§ **EXERCISE MATERIAL**:

---

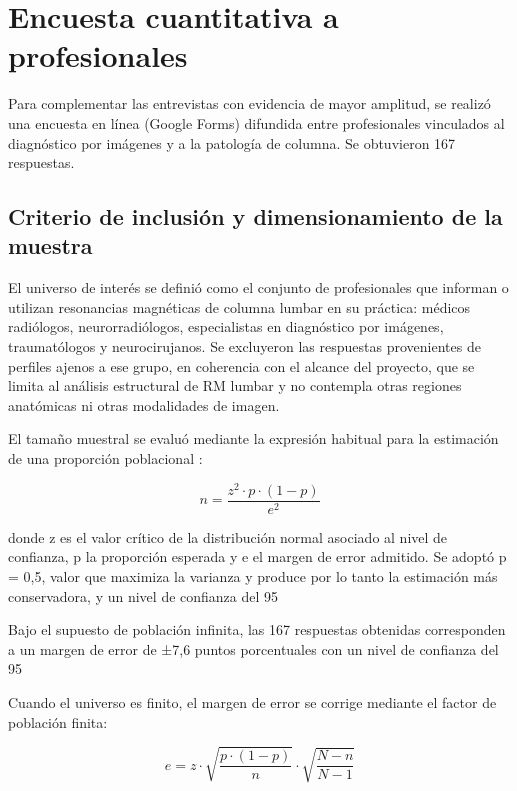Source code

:\section{Encuesta cuantitativa a profesionales}

Para complementar las entrevistas con evidencia de mayor amplitud, se realizó una encuesta en línea (Google Forms) difundida entre profesionales vinculados al diagnóstico por imágenes y a la patología de columna. Se obtuvieron 167 respuestas.

\subsection{Criterio de inclusión y dimensionamiento de la muestra}

El universo de interés se definió como el conjunto de profesionales que informan o utilizan resonancias magnéticas de columna lumbar en su práctica: médicos radiólogos, neurorradiólogos, especialistas en diagnóstico por imágenes, traumatólogos y neurocirujanos. Se excluyeron las respuestas provenientes de perfiles ajenos a ese grupo, en coherencia con el alcance del proyecto, que se limita al análisis estructural de RM lumbar y no contempla otras regiones anatómicas ni otras modalidades de imagen.

El tamaño muestral se evaluó mediante la expresión habitual para la estimación de una proporción poblacional \parencite{cochran_sampling_techniques_1977}:

\[
n = \frac{z^2 \cdot p \cdot (1 - p)}{e^2}
\tag{10.1}
\]

donde z es el valor crítico de la distribución normal asociado al nivel de confianza, p la proporción esperada y e el margen de error admitido. Se adoptó p = 0,5, valor que maximiza la varianza y produce por lo tanto la estimación más conservadora, y un nivel de confianza del 95 %

Bajo el supuesto de población infinita, las 167 respuestas obtenidas corresponden a un margen de error de ±7,6 puntos porcentuales con un nivel de confianza del 95 %

Cuando el universo es finito, el margen de error se corrige mediante el factor de población finita:

\[
e = z \cdot \sqrt{\frac{p \cdot (1 - p)}{n}} \cdot \sqrt{\frac{N - n}{N - 1}}
\tag{10.2}
\]

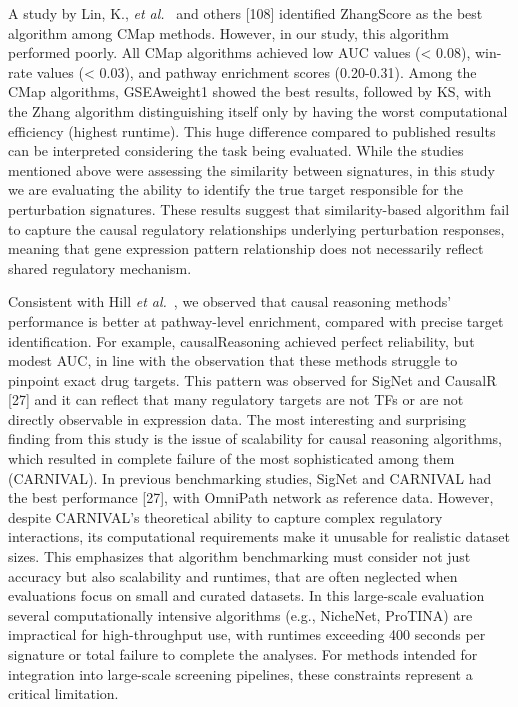A study by Lin, K., \textit{et al.}~\cite{RN79} and others [108] identified ZhangScore as the best algorithm among \gls{CMap} methods. 
However, in our study, this algorithm performed poorly. 
All \gls{CMap} algorithms achieved low \gls{AUC} values (< 0.08), win-rate values (< 0.03), and pathway enrichment scores (0.20-0.31). 
Among the \gls{CMap} algorithms, GSEAweight1 showed the best results, followed by \gls{KS}, with the Zhang algorithm distinguishing itself only by having the worst computational efficiency (highest runtime). 
This huge difference compared to published results can be interpreted considering the task being evaluated. 
While the studies mentioned above were assessing the similarity between signatures, in this study we are evaluating the ability to identify the true target responsible for the perturbation signatures. 
These results suggest that similarity-based algorithm fail to capture the causal regulatory relationships underlying perturbation responses, meaning that gene expression pattern relationship does not necessarily reflect shared regulatory mechanism.

Consistent with Hill \textit{et al.}~\cite{RN37}, we observed that causal reasoning methods' performance is better at pathway-level enrichment, compared with precise target identification. 
For example, causalReasoning achieved perfect reliability, but modest \gls{AUC}, in line with the observation that these methods struggle to pinpoint exact drug targets. 
This pattern was observed for SigNet and CausalR [27] and it can reflect that many regulatory targets are not \gls{TF}s or are not directly observable in expression data. 
The most interesting and surprising finding from this study is the issue of scalability for causal reasoning algorithms, which resulted in complete failure of the most sophisticated among them (\gls{CARNIVAL}). 
In previous benchmarking studies, SigNet and CARNIVAL had the best performance [27], with OmniPath network as reference data. 
However, despite \gls{CARNIVAL}'s theoretical ability to capture complex regulatory interactions, its computational requirements make it unusable for realistic dataset sizes. 
This emphasizes that algorithm benchmarking must consider not just accuracy but also scalability and runtimes, that are often neglected when evaluations focus on small and curated datasets. 
In this large-scale evaluation several computationally intensive algorithms (e.g., NicheNet, ProTINA) are impractical for high-throughput use, with runtimes exceeding 400 seconds per signature or total failure to complete the analyses. 
For methods intended for integration into large-scale screening pipelines, these constraints represent a critical limitation.

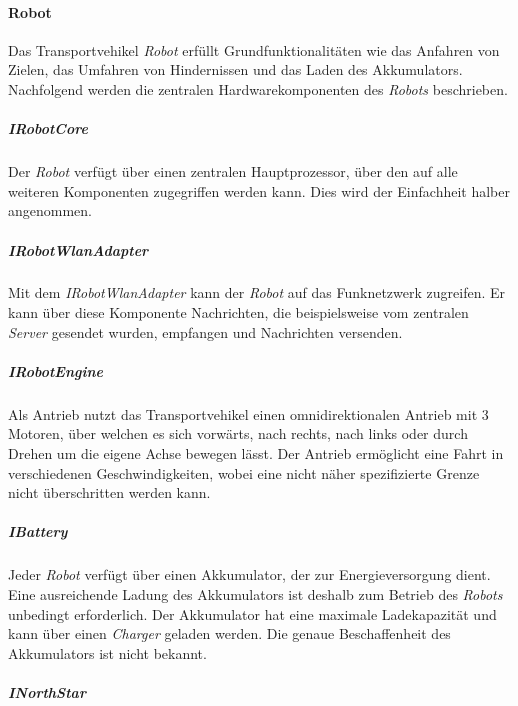     \paragraph{Robot}\label{robot} \newline

    Das Transportvehikel \emph{Robot} erfüllt Grundfunktionalitäten wie das
    Anfahren von Zielen, das Umfahren von Hindernissen und das Laden des
    Akkumulators. Nachfolgend werden die zentralen Hardwarekomponenten des
    \emph{Robots} beschrieben.

    \subparagraph{IRobotCore}\label{irobotcore} \newline

    Der \emph{Robot} verfügt über einen zentralen Hauptprozessor, über den
    auf alle weiteren Komponenten zugegriffen werden kann. Dies wird der
    Einfachheit halber angenommen.

    \subparagraph{IRobotWlanAdapter}\label{irobotwlanadapter} \newline

    Mit dem \emph{IRobotWlanAdapter} kann der \emph{Robot} auf das Funknetzwerk
    zugreifen. Er kann über diese Komponente Nachrichten, die beispielsweise vom
    zentralen \emph{Server} gesendet wurden, empfangen und Nachrichten versenden.

    \subparagraph{IRobotEngine}\label{irobotengine} \newline

    Als Antrieb nutzt das Transportvehikel einen omnidirektionalen Antrieb
    mit 3 Motoren, über welchen es sich vorwärts, nach rechts, nach links
    oder durch Drehen um die eigene Achse bewegen lässt. Der Antrieb
    ermöglicht eine Fahrt in verschiedenen Geschwindigkeiten, wobei eine
    nicht näher spezifizierte Grenze nicht überschritten werden kann.

    \subparagraph{IBattery}\label{ibattery} \newline

    Jeder \emph{Robot} verfügt über einen Akkumulator, der zur
    Energieversorgung dient. Eine ausreichende Ladung des Akkumulators ist
    deshalb zum Betrieb des \emph{Robots} unbedingt erforderlich. Der
    Akkumulator hat eine maximale Ladekapazität und kann über einen
    \emph{Charger} geladen werden. Die genaue Beschaffenheit des
    Akkumulators ist nicht bekannt.

    \subparagraph{INorthStar}\label{inorthstar} \newline

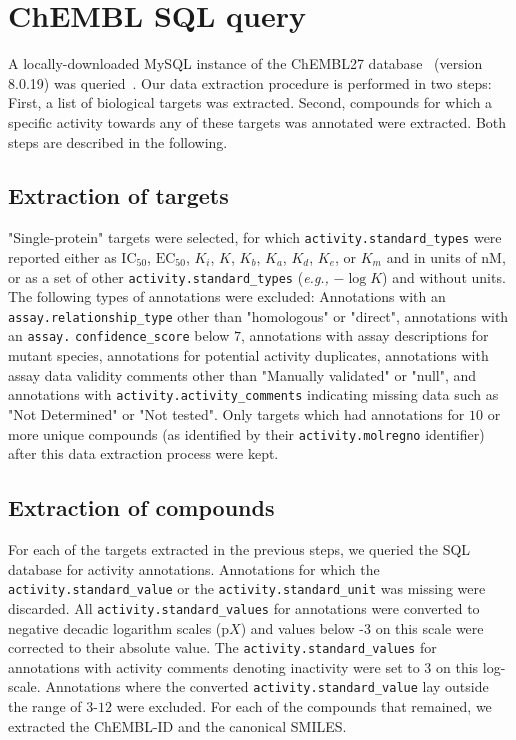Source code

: \section{ChEMBL SQL query}
A locally-downloaded MySQL instance of the ChEMBL27 database~\cite{mendez2019chembl} (version 8.0.19) was queried~\cite{mysql}. Our data extraction procedure is performed in two steps: First, a list of biological targets was extracted. Second, compounds for which a specific activity towards any of these targets was annotated were extracted. Both steps are described in the following. 

\subsection{Extraction of targets}
"Single-protein" targets were selected, for which \texttt{activity.standard\_types} were reported either as $\mathrm{IC}_{50}$, $\mathrm{EC}_{50}$, $K_i$, $K$, $K_b$, $K_a$, $K_d$, $K_e$, or $K_m$ and in units of nM, or as a set of other \texttt{activity.standard\_types} (\textit{e.g.,} $-\log K$) and without units. The following types of annotations were excluded: Annotations with an \texttt{assay.relationship\_type} other than "homologous" or "direct", annotations with an \texttt{assay.} \texttt{confidence\_score} below $7$, annotations with assay descriptions for mutant species, annotations for potential activity duplicates, annotations with assay data validity comments other than "Manually validated" or "null", and  annotations with \texttt{activity.activity\_comments} indicating missing data such as "Not Determined" or "Not tested". Only targets which had annotations for $10$ or more unique compounds (as identified by their \texttt{activity.molregno} identifier) after this data extraction process were kept. 

\subsection{Extraction of compounds}
For each of the targets extracted in the previous steps, we queried the SQL database for activity annotations. Annotations for which the \texttt{activity.standard\_value} or the \texttt{activity.standard\_unit} was missing were discarded. All \texttt{activity.standard\_values} for annotations were converted to negative decadic logarithm scales (p$X$) and values below -3 on this scale were corrected to their absolute value. The  \texttt{activity.standard\_values} for annotations with activity comments denoting inactivity were set to $3$ on this log-scale. Annotations where the converted \texttt{activity.standard\_value} lay outside the range of $3$-$12$ were excluded. For each of the compounds that remained, we extracted the ChEMBL-ID and the canonical SMILES. 







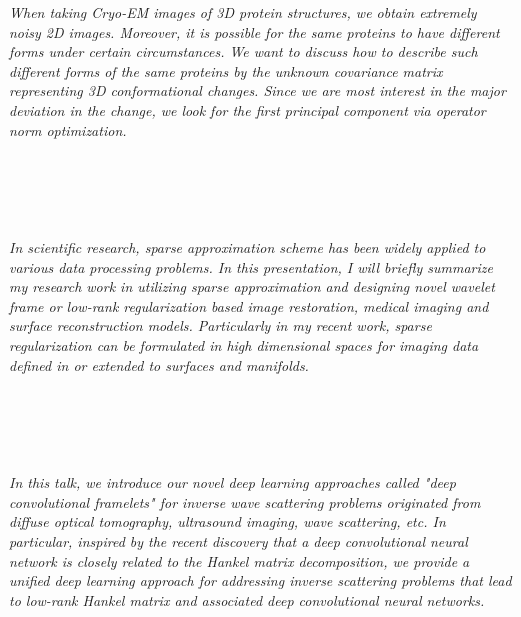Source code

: \begin{multicols}{2}
\\ 
        \\
        \\\\
\\
      \textit{When taking Cryo-EM images of 3D protein structures, we obtain extremely noisy 2D images. Moreover, it is possible for the same proteins to have different forms under certain circumstances. We want to discuss how to describe such different forms of the same proteins by the unknown covariance matrix representing 3D conformational changes. Since we are most interest in the major deviation in the change, we look for the first principal component via operator norm optimization.}\\
\\ 
        \\
        \\\\
\\
      \textit{In scientific research, sparse approximation scheme has been widely applied to various data processing problems. In this presentation, I will briefly summarize my research work in utilizing sparse approximation and designing novel wavelet frame or low-rank regularization based image restoration, medical imaging and surface reconstruction models. Particularly in my recent work, sparse regularization can be formulated in high dimensional spaces for imaging data defined in or extended to surfaces and manifolds.}\\
\\ 
        \\
        \\\\
\\
      \textit{In this talk, we introduce our novel deep learning approaches called "deep convolutional framelets" for inverse wave scattering problems originated from diffuse optical tomography, ultrasound imaging, wave scattering, etc.  In particular,  inspired by the recent discovery that  a deep convolutional neural network is closely related to the Hankel matrix decomposition,  we provide a unified deep learning approach for addressing  inverse scattering problems that lead to low-rank Hankel matrix and associated deep convolutional neural networks.}\\
\\ 
        \\

\end{multicols}
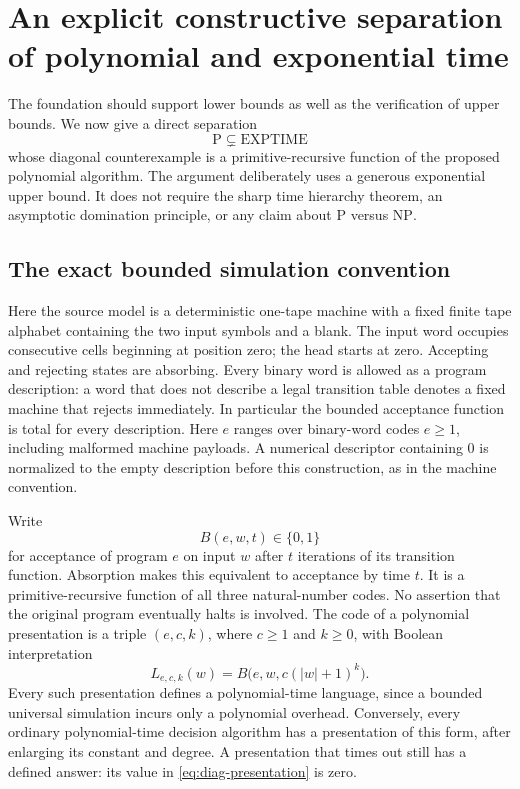 \section{An explicit constructive separation of polynomial and exponential time}
\label{sec:diagonal}

The foundation should support lower bounds as well as the verification of
upper bounds.  We now give a direct separation
\[
  \mathrm{P}\subsetneq\mathrm{EXPTIME}
\]
whose diagonal counterexample is a primitive-recursive function of the
proposed polynomial algorithm.  The argument deliberately uses a generous
exponential upper bound.  It does not require the sharp time hierarchy theorem,
an asymptotic domination principle, or any claim about
\(\mathrm{P}\) versus \(\mathrm{NP}\).

\subsection{The exact bounded simulation convention}

Here the source model is a deterministic one-tape machine with a fixed finite
tape alphabet containing the two input symbols and a blank.  The input word
occupies consecutive cells beginning at position zero; the head starts at
zero.  Accepting and rejecting states are absorbing.  Every binary word is
allowed as a program description: a word that does not describe a legal
transition table denotes a fixed machine that rejects immediately.  In
particular the bounded acceptance function is total for every description.
Here \(e\) ranges over binary-word codes \(e\ge1\), including malformed
machine payloads. A numerical descriptor containing 0 is normalized to
the empty description before this construction, as in the machine convention.

Write
\[
  B(e,w,t)\in\{0,1\}
\]
for acceptance of program \(e\) on input \(w\) after \(t\) iterations of its
transition function.  Absorption makes this equivalent to acceptance by time
\(t\).  It is a primitive-recursive function of all three natural-number
codes.  No assertion that the original program eventually halts is involved.
The code of a polynomial presentation is a triple \((e,c,k)\), where
\(c\geq 1\) and \(k\geq0\), with Boolean interpretation
\begin{equation}
  L_{e,c,k}(w)=B\bigl(e,w,c(|w|+1)^k\bigr).
  \label{eq:diag-presentation}
\end{equation}
Every such presentation defines a polynomial-time language, since a bounded
universal simulation incurs only a polynomial overhead.  Conversely, every
ordinary polynomial-time decision algorithm has a presentation of this form,
after enlarging its constant and degree.  A presentation that times out still
has a defined answer: its value in \eqref{eq:diag-presentation} is zero.

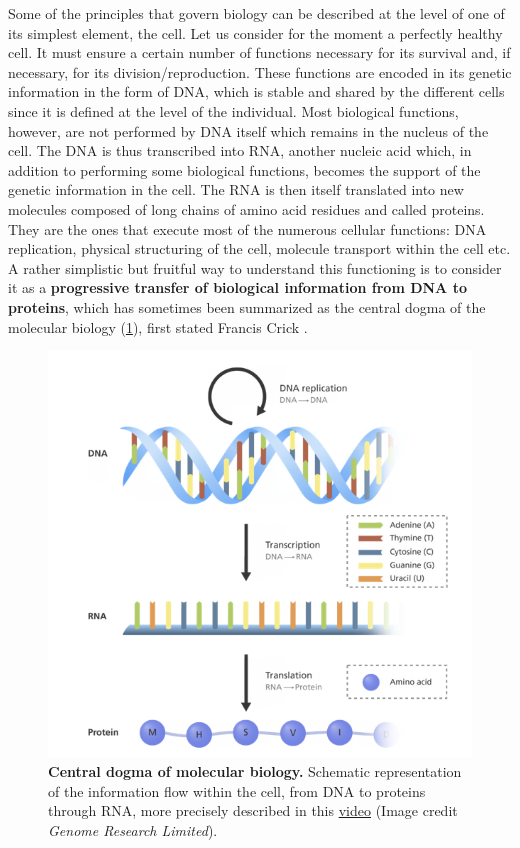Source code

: \documentclass[a4paper,12pt,twoside,onecolumn,openright,final,oldfontcommands]{memoir}
\begin{document}
Some of the principles that govern biology can be described at the level
of one of its simplest element, the cell. Let us consider for the moment
a perfectly healthy cell. It must ensure a certain number of functions
necessary for its survival and, if necessary, for its
division/reproduction. These functions are encoded in its genetic
information in the form of DNA, which is stable and shared by the
different cells since it is defined at the level of the individual. Most
biological functions, however, are not performed by DNA itself which
remains in the nucleus of the cell. The DNA is thus transcribed into
RNA, another nucleic acid which, in addition to performing some
biological functions, becomes the support of the genetic information in
the cell. The RNA is then itself translated into new molecules composed
of long chains of amino acid residues and called proteins. They are the
ones that execute most of the numerous cellular functions: DNA
replication, physical structuring of the cell, molecule transport within
the cell etc. A rather simplistic but fruitful way to understand this
functioning is to consider it as a \textbf{progressive transfer of
biological information from DNA to proteins}, which has sometimes been
summarized as the central dogma of the molecular biology
(\ref{fig:central-dogma}), first stated Francis Crick
\citep{crick1970central}.

\begin{figure}

{\centering \includegraphics[width=0.8\linewidth]{fig/central-dogma} 

}

\caption[Central dogma of molecular biology]{\textbf{Central dogma of molecular biology.}
Schematic representation of the information flow within the cell, from
DNA to proteins through RNA, more precisely described in this
\href{https://www.youtube.com/watch?v=J3HVVi2k2No}{video} (Image credit
\emph{Genome Research Limited}).}\label{fig:central-dogma}
\end{figure}
\end{document}

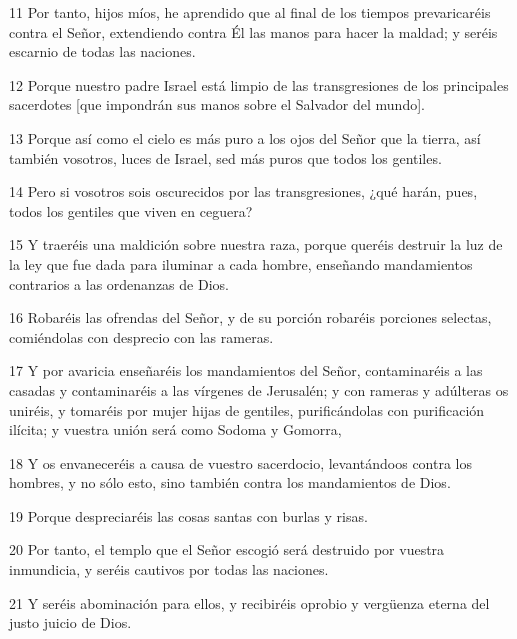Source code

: \par 11 Por tanto, hijos míos, he aprendido que al final de los tiempos prevaricaréis contra el Señor, extendiendo contra Él las manos para hacer la maldad; y seréis escarnio de todas las naciones.

\par 12 Porque nuestro padre Israel está limpio de las transgresiones de los principales sacerdotes [que impondrán sus manos sobre el Salvador del mundo].

\par 13 Porque así como el cielo es más puro a los ojos del Señor que la tierra, así también vosotros, luces de Israel, sed más puros que todos los gentiles.

\par 14 Pero si vosotros sois oscurecidos por las transgresiones, ¿qué harán, pues, todos los gentiles que viven en ceguera?

\par 15 Y traeréis una maldición sobre nuestra raza, porque queréis destruir la luz de la ley que fue dada para iluminar a cada hombre, enseñando mandamientos contrarios a las ordenanzas de Dios.

\par 16 Robaréis las ofrendas del Señor, y de su porción robaréis porciones selectas, comiéndolas con desprecio con las rameras.

\par 17 Y por avaricia enseñaréis los mandamientos del Señor, contaminaréis a las casadas y contaminaréis a las vírgenes de Jerusalén; y con rameras y adúlteras os uniréis, y tomaréis por mujer hijas de gentiles, purificándolas con purificación ilícita; y vuestra unión será como Sodoma y Gomorra,

\par 18 Y os envaneceréis a causa de vuestro sacerdocio, levantándoos contra los hombres, y no sólo esto, sino también contra los mandamientos de Dios.

\par 19 Porque despreciaréis las cosas santas con burlas y risas.

\par 20 Por tanto, el templo que el Señor escogió será destruido por vuestra inmundicia, y seréis cautivos por todas las naciones.

\par 21 Y seréis abominación para ellos, y recibiréis oprobio y vergüenza eterna del justo juicio de Dios.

---

§ **WORK REQUEST**:
Output exactly the span of lines from the top of the listing through the line holding "de inclusión y", and leave every picture out.

§ **ANSWER BOX**:
Source code

:\section{Encuesta cuantitativa a profesionales}

Para complementar las entrevistas con evidencia de mayor amplitud, se realizó una encuesta en línea (Google Forms) difundida entre profesionales vinculados al diagnóstico por imágenes y a la patología de columna. Se obtuvieron 167 respuestas.

\subsection{Criterio de inclusión y dimensionamiento de la muestra}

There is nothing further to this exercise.